5. Use WD-40 or other lubricants.
Coat the affected area with WD-40 or similar lubricating oil. Let sit overnight, then wipe off excess oil before drying thoroughly with a soft cloth.
How can you avoid rust build-up on your tools?
Rust is a bummer. It’s always surprising and can be very hard to get rid of. So, how can you avoid rust build-up on your tools?
- Wash your tools after each use. Even if you’re only using them for a short period of time, give them a quick wash with a soap-water mixture to remove any dirt or grease that may have accumulated during use. This will help stop rust from forming in the first place.
- Dry them off after use and store them in an airy place where they’re not touching each other or anything else, like a shelf.
- Clean off any existing rust before storing them away, like over winter break. If there’s already some rust on your tool before storing away, this can make it easier for new rust to build up over time because there’s already something there for new corrosion layers to latch onto!
- Store your tools in a dry place. If you’re going to keep your tool covered in between uses, make sure that it’s not exposed to high humidity levels. These will increase the chances of rust forming. Store them somewhere where they won’t be exposed to rain or snowfall.
- Don’t expose your tools to direct sunlight for long periods.

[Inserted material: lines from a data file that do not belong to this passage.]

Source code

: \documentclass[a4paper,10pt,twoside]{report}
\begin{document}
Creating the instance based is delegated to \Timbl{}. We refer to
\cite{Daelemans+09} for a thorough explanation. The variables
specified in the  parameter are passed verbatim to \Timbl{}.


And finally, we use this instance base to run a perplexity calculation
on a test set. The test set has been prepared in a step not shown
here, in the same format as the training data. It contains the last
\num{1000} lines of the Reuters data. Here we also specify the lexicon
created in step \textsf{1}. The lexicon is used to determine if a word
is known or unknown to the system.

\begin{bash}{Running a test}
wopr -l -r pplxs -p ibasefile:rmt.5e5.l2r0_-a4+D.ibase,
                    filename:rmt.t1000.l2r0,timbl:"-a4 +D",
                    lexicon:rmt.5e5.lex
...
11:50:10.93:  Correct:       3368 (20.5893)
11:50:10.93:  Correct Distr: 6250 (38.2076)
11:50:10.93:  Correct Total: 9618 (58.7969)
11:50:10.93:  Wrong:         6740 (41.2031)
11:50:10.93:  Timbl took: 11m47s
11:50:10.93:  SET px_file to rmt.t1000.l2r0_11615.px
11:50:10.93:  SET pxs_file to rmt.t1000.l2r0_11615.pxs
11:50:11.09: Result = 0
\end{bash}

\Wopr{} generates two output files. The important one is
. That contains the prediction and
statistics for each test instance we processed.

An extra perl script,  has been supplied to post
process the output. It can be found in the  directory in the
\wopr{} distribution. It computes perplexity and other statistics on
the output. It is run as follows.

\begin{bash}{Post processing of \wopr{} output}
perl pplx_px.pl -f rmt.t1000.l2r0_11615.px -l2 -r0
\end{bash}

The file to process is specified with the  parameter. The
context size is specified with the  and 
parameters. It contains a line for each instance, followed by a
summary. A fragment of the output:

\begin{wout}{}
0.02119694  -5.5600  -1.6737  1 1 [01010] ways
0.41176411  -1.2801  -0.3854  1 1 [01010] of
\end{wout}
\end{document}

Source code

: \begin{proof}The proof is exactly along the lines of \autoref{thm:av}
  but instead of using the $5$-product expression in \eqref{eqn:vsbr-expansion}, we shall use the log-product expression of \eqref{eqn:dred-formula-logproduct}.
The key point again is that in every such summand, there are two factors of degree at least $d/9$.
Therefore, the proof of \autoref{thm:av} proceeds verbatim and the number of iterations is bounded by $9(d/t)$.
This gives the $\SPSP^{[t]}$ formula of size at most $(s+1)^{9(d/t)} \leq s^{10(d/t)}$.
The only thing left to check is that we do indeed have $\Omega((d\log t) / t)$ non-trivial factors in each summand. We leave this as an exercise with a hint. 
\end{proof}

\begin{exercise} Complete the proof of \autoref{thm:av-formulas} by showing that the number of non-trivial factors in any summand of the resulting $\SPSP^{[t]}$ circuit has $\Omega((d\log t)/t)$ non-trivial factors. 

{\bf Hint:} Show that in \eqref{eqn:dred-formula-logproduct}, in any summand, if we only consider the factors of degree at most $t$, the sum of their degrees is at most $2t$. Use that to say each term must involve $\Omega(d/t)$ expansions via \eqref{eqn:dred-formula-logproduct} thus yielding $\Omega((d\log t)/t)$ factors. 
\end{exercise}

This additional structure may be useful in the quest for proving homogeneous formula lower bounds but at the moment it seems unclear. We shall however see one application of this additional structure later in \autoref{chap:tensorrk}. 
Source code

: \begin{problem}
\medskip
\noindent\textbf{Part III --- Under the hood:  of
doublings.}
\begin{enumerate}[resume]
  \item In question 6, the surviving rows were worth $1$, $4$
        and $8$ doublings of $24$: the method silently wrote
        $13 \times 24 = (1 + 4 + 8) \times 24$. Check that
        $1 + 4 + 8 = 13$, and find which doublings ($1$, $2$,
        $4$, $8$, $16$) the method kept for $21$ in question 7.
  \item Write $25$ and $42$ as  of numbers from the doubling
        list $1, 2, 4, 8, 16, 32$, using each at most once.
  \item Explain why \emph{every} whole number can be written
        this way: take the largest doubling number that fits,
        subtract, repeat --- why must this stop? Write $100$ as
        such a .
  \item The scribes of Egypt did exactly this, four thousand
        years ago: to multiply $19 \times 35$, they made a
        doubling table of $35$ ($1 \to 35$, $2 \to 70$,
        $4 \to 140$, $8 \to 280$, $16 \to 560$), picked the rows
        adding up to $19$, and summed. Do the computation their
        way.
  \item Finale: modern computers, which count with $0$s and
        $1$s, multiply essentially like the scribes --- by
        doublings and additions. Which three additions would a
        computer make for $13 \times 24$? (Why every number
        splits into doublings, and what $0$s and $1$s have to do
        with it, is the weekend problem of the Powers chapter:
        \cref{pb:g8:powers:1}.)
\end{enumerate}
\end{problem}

- Sharpen your tools regularly.
Now you’re ready to become your tools rust-free!
So there you have it! The essential steps on how to get the rust off tools!
First of all, don’t be afraid to get your hands dirty! The process will be messy and time-consuming, but once you’ve finished it, you’ll have a tool ready for whatever job comes next.
Now all you have to do is pick a method that works for you and start getting those tools back in shape.